--- Supplied records Enclosed Below ---

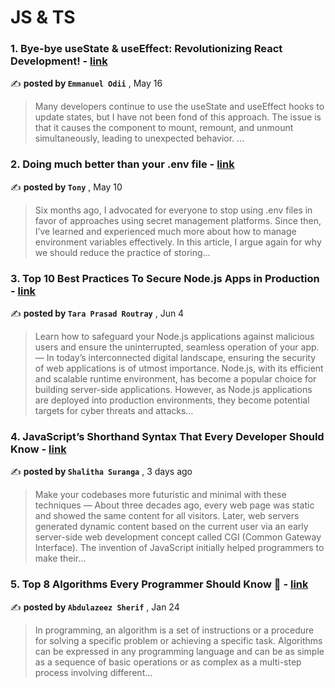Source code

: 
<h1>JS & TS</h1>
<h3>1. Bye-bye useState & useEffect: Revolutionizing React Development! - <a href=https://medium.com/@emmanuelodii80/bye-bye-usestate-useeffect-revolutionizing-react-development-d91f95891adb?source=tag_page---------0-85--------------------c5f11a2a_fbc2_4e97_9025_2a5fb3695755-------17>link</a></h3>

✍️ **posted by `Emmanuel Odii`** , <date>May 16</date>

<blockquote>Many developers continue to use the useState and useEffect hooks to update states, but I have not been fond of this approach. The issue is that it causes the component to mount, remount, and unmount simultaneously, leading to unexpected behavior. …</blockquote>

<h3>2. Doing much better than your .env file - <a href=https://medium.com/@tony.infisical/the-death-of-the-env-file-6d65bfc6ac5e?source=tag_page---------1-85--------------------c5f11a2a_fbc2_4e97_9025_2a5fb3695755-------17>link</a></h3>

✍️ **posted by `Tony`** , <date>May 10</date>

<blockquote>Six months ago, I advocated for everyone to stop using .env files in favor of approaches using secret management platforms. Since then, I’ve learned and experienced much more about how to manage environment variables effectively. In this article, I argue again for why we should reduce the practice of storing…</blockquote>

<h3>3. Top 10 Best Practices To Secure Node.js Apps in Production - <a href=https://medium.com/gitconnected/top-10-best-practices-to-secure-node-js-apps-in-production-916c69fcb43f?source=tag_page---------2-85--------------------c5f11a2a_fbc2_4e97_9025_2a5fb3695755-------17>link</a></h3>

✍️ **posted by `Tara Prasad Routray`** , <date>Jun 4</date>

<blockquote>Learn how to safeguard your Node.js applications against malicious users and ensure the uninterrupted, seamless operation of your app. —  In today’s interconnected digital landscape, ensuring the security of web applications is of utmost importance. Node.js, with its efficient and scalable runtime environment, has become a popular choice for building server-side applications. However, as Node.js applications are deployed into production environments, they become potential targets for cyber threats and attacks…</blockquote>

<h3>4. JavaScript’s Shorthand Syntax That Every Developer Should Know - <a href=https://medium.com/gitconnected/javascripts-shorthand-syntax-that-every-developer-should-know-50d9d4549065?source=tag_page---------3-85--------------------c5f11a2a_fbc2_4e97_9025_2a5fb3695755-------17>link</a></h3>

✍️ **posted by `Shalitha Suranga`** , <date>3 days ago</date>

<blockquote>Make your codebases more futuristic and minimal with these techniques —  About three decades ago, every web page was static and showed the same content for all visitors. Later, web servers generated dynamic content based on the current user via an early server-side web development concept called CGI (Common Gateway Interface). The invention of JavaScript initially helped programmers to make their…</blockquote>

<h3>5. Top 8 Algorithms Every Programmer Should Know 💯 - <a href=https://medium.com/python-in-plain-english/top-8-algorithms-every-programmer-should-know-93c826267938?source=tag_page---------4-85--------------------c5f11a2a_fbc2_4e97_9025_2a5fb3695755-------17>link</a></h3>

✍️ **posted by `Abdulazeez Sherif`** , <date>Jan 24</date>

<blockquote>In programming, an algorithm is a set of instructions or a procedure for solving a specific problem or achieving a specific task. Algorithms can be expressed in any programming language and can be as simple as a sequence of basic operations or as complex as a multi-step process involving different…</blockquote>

--- End of Enclosed Supplied records ---

Task details> The job here is to retype the data exactly, with no pictures included.

Problem solution>
Source code

: 
<h1>JS & TS</h1>
<h3>1. Bye-bye useState & useEffect: Revolutionizing React Development! - <a href=https://medium.com/@emmanuelodii80/bye-bye-usestate-useeffect-revolutionizing-react-development-d91f95891adb?source=tag_page---------0-85--------------------c5f11a2a_fbc2_4e97_9025_2a5fb3695755-------17>link</a></h3>

✍️ **posted by `Emmanuel Odii`** , <date>May 16</date>

<blockquote>Many developers continue to use the useState and useEffect hooks to update states, but I have not been fond of this approach. The issue is that it causes the component to mount, remount, and unmount simultaneously, leading to unexpected behavior. …</blockquote>

<h3>2. Doing much better than your .env file - <a href=https://medium.com/@tony.infisical/the-death-of-the-env-file-6d65bfc6ac5e?source=tag_page---------1-85--------------------c5f11a2a_fbc2_4e97_9025_2a5fb3695755-------17>link</a></h3>

✍️ **posted by `Tony`** , <date>May 10</date>

<blockquote>Six months ago, I advocated for everyone to stop using .env files in favor of approaches using secret management platforms. Since then, I’ve learned and experienced much more about how to manage environment variables effectively. In this article, I argue again for why we should reduce the practice of storing…</blockquote>

<h3>3. Top 10 Best Practices To Secure Node.js Apps in Production - <a href=https://medium.com/gitconnected/top-10-best-practices-to-secure-node-js-apps-in-production-916c69fcb43f?source=tag_page---------2-85--------------------c5f11a2a_fbc2_4e97_9025_2a5fb3695755-------17>link</a></h3>

✍️ **posted by `Tara Prasad Routray`** , <date>Jun 4</date>

<blockquote>Learn how to safeguard your Node.js applications against malicious users and ensure the uninterrupted, seamless operation of your app. —  In today’s interconnected digital landscape, ensuring the security of web applications is of utmost importance. Node.js, with its efficient and scalable runtime environment, has become a popular choice for building server-side applications. However, as Node.js applications are deployed into production environments, they become potential targets for cyber threats and attacks…</blockquote>

<h3>4. JavaScript’s Shorthand Syntax That Every Developer Should Know - <a href=https://medium.com/gitconnected/javascripts-shorthand-syntax-that-every-developer-should-know-50d9d4549065?source=tag_page---------3-85--------------------c5f11a2a_fbc2_4e97_9025_2a5fb3695755-------17>link</a></h3>

✍️ **posted by `Shalitha Suranga`** , <date>3 days ago</date>

<blockquote>Make your codebases more futuristic and minimal with these techniques —  About three decades ago, every web page was static and showed the same content for all visitors. Later, web servers generated dynamic content based on the current user via an early server-side web development concept called CGI (Common Gateway Interface). The invention of JavaScript initially helped programmers to make their…</blockquote>

<h3>5. Top 8 Algorithms Every Programmer Should Know 💯 - <a href=https://medium.com/python-in-plain-english/top-8-algorithms-every-programmer-should-know-93c826267938?source=tag_page---------4-85--------------------c5f11a2a_fbc2_4e97_9025_2a5fb3695755-------17>link</a></h3>

✍️ **posted by `Abdulazeez Sherif`** , <date>Jan 24</date>

<blockquote>In programming, an algorithm is a set of instructions or a procedure for solving a specific problem or achieving a specific task. Algorithms can be expressed in any programming language and can be as simple as a sequence of basic operations or as complex as a multi-step process involving different…</blockquote>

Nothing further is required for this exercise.